Re: help moving boost.org to git

Avery Pennarun <apenwarr@xxxxxxxxx> · Mon, 5 Jul 2010 19:32:17 -0400

(note: on this mailing list, you shouldn't drop names from the cc:
line when replying to a thread)

On Mon, Jul 5, 2010 at 7:11 PM, Eric Niebler <eric@xxxxxxxxxxxx> wrote:
> On 7/5/2010 6:04 PM, Finn Arne Gangstad wrote:
>> This
>> should fit eaily into a single repository. The Linux kernel is much
>> larger, and that is sort of the canonical single repo git project. I
>> _strongly_ recommend that you go for a single repo if you can make it
>> work.
>
> It does fit into one repo, but that doesn't meet our needs for the
> future. Users want to install and build library X and its dependencies,
> not all of boost. This is increasingly becoming a problem as boost
> grows. Imagine if a perl programmer had to download all of CPAN to use
> or hack on any one perl module. Or if contributing to CPAN meant getting
> the whole shebang, history and all. I'm sure even in the Linux kernel,
> not *every* third-party driver is maintained in the master git repo.

Actually, that's mostly not true; there are a few third-party drivers
that don't make it into the core Linux repo, but that's mostly because
they haven't been accepted by the kernel maintainers for whatever
reason (often quality or duplication, I guess).  The goal for the vast
majority of Linux drivers is indeed to get merged into the Linux core.

...and it works pretty well, all things considered.  It's certainly
not the only way to do it for every project, but it's actually a
pretty good way.  The kernel repo history runs to hundreds of megs
nowadays, but on a modern Internet connection that's not a big deal.
And then you never have to worry about downloading more modules later.
 You also never have versioning problems.

> We are aiming to make boost a clearing-house for C++ libraries (like
> CPAN, or PyPi for python), turning the official boost distribution into
> little more than a well-tested collection of the libraries that have
> passed our peer-review and regression test process.

Of course you will want to have some kind of really excellent
versioned dependency fetching system (exactly like CPAN or PyPi or
ruby gems) if you want this to be nice.  git's submodules stuff is
almost certainly not going to add any features you need/want.  On the
other hand, cloning a separate git repo is pretty easy to write your
CPAN-like script around.

> In fact, the modularization has already been done, and work is well
> underway on the infrastructure to support dependency tracking.
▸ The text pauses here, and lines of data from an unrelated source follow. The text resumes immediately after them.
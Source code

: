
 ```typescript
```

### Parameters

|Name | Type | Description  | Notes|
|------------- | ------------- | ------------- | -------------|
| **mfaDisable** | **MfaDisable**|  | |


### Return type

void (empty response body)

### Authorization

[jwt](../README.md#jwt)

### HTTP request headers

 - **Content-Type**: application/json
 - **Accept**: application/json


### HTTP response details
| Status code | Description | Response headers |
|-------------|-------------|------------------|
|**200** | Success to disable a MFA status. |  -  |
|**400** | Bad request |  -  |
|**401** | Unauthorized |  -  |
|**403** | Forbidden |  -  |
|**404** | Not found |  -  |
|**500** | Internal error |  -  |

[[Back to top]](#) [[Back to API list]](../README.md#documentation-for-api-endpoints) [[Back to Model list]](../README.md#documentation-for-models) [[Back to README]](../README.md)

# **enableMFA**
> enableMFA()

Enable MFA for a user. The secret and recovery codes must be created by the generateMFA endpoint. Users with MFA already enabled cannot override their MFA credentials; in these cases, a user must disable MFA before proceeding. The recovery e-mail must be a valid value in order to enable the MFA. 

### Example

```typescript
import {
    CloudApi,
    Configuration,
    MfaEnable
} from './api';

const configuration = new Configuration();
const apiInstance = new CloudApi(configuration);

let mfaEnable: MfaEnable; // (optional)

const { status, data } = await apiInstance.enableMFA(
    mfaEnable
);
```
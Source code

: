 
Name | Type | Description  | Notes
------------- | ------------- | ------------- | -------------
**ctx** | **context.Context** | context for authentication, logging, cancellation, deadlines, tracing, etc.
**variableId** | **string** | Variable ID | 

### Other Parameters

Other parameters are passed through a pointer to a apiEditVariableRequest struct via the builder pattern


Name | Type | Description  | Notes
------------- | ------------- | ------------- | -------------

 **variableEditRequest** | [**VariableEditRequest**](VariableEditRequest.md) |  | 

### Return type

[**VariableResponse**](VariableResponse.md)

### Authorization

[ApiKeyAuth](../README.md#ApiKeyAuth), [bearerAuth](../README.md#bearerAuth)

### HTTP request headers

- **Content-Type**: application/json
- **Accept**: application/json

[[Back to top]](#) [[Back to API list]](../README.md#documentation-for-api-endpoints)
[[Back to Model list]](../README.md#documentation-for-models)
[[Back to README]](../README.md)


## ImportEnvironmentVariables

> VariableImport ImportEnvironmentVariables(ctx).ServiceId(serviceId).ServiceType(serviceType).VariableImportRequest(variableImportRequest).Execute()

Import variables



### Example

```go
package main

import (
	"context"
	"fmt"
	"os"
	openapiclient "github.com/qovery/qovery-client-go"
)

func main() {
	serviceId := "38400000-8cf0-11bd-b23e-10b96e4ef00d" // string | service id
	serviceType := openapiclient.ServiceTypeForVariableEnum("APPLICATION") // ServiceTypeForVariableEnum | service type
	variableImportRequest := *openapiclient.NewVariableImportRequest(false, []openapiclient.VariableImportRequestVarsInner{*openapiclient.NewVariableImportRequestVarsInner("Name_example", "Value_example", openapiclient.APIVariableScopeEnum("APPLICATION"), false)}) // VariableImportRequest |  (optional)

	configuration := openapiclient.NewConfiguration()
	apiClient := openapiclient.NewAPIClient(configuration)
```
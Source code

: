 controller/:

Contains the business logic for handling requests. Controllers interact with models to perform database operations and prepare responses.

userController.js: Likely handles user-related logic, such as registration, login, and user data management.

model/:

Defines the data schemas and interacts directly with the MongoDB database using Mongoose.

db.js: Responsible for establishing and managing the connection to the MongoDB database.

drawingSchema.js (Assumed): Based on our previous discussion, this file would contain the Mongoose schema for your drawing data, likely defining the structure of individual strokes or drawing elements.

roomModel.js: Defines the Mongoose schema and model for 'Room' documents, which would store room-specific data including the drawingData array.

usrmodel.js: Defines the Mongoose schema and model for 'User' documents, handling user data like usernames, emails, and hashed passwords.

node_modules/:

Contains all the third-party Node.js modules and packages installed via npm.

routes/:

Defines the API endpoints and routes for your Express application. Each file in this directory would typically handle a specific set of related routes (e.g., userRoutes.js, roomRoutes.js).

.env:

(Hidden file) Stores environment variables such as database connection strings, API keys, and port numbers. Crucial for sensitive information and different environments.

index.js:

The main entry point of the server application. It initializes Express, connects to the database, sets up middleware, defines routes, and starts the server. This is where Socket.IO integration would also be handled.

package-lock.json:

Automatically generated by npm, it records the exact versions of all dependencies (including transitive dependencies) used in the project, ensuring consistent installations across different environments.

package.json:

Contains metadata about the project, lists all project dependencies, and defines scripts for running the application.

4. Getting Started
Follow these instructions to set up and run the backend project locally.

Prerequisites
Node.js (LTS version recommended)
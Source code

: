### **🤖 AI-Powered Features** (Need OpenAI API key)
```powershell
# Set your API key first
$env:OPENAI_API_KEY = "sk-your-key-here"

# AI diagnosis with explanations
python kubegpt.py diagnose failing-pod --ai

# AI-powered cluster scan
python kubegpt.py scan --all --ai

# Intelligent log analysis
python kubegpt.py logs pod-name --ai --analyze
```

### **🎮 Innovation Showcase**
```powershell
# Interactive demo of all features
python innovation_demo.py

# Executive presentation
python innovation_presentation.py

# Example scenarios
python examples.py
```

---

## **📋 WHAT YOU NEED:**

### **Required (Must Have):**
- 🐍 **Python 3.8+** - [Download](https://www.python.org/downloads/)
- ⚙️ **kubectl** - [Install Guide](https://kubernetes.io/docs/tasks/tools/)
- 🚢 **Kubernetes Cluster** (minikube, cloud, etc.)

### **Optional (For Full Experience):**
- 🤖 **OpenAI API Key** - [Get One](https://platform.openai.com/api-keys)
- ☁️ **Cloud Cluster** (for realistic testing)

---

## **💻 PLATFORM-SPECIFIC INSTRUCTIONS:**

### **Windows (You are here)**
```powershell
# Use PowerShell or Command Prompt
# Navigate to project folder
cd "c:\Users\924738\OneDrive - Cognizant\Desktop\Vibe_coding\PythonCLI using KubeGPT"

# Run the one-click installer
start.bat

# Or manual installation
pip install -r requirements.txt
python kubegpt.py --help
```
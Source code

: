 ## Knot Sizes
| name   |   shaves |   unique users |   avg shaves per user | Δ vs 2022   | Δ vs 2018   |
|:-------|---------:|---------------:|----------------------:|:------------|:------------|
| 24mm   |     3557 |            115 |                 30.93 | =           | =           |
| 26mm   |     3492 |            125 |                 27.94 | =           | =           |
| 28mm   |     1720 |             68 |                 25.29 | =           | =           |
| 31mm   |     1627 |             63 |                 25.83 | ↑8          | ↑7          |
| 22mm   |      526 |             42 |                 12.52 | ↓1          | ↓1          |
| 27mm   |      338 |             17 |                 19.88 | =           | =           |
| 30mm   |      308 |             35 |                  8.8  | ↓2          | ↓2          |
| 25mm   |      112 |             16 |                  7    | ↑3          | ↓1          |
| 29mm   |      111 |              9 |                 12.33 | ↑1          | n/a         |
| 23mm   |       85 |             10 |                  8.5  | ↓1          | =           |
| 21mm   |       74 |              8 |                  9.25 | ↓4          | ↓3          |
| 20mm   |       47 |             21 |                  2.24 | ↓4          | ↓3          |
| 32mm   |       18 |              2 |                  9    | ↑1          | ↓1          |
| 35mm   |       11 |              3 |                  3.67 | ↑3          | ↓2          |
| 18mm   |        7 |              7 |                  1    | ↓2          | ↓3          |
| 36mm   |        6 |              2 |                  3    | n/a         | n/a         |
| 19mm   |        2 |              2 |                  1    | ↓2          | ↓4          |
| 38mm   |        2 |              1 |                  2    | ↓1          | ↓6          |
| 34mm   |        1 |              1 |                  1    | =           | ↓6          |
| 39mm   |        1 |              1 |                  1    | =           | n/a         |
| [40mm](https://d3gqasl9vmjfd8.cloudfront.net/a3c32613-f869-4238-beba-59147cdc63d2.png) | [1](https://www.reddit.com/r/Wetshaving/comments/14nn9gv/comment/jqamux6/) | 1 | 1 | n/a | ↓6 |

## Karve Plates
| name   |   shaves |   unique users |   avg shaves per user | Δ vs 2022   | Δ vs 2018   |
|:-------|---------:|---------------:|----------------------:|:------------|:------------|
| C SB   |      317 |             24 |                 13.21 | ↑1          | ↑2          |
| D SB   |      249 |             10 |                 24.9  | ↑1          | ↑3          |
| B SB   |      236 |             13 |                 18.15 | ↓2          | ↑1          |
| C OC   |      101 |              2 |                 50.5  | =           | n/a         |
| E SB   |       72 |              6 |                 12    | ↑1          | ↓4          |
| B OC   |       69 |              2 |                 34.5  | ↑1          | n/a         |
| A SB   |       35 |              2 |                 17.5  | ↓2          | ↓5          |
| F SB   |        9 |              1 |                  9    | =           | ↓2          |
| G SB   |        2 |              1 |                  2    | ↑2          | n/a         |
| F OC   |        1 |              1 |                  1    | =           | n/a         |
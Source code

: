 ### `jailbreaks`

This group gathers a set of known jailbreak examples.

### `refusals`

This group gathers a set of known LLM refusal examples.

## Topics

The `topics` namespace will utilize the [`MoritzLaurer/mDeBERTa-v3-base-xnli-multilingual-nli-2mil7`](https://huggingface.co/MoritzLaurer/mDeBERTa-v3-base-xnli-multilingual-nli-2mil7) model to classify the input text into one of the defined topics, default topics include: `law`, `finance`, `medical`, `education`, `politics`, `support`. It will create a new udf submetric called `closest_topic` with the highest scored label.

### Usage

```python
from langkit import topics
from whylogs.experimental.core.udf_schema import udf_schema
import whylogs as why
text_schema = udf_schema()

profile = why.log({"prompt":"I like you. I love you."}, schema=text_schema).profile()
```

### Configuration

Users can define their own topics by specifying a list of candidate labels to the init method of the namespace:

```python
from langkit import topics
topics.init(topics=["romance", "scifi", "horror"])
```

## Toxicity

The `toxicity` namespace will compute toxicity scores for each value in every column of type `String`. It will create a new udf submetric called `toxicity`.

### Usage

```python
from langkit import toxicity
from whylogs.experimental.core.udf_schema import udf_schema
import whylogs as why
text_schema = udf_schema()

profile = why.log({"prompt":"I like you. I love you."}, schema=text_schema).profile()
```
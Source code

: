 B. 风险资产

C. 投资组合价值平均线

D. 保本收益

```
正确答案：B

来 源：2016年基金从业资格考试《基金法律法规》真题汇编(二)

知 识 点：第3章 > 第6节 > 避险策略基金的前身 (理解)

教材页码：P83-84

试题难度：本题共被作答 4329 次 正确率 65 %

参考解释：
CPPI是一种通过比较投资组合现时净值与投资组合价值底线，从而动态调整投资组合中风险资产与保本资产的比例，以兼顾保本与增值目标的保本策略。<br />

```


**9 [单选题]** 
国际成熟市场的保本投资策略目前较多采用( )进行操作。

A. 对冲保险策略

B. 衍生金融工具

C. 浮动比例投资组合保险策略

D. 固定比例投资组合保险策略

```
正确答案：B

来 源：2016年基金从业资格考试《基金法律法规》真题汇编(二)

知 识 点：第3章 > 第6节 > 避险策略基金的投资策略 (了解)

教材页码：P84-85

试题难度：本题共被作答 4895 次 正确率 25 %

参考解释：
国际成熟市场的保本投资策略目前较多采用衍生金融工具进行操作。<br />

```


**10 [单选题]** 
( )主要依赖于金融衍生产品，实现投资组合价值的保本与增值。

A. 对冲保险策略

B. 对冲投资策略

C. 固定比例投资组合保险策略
But the
> modularization is not history-preserving and needs to be redone.

If your code doesn't move too many files around, then splitting out
the history is pretty easy with git-subtree (a tool I wrote that's not
part of git):

   git subtree split --prefix=/path/to/subdir

And you get a new history for just that subdir.  That might do exactly
what you want.  It also works iteratively, so you can export your
history from svn, then re-export the changes as they occur over time.

>>> So,, what are the options? Can I somehow delete from each repository the
>>> history that is irrelevant? Is these some feature of git I don't know
>>> about that can solve this problem for us?
>>
>> How do you define "irrelevant"? Do you only require enough history for
>> git annotate/blame to give correct results?  Or does this only refer
>> to multiple repositories sharing the same ancient history?
>
> If multiple repositories share the same ancient history, wouldn't that
> give git annotate/blame enough information? Sorry, git newbie here.

Yes, it would.  But how much of the ancient history do you want?  If
you want all of it, you don't save any space in your repo.

> The plan is to move to git. However, we don't expect this to happen
> overnight, so a way to continue to pull changes from a svn mirror while
> the new git repositories are being set up would be ideal.

This isn't too hard to do; you just need some scripts around git-svn
and git-subtree (or whatever tool you use to do the splitting).  We've
done this at work for a couple of years now and it's working fine.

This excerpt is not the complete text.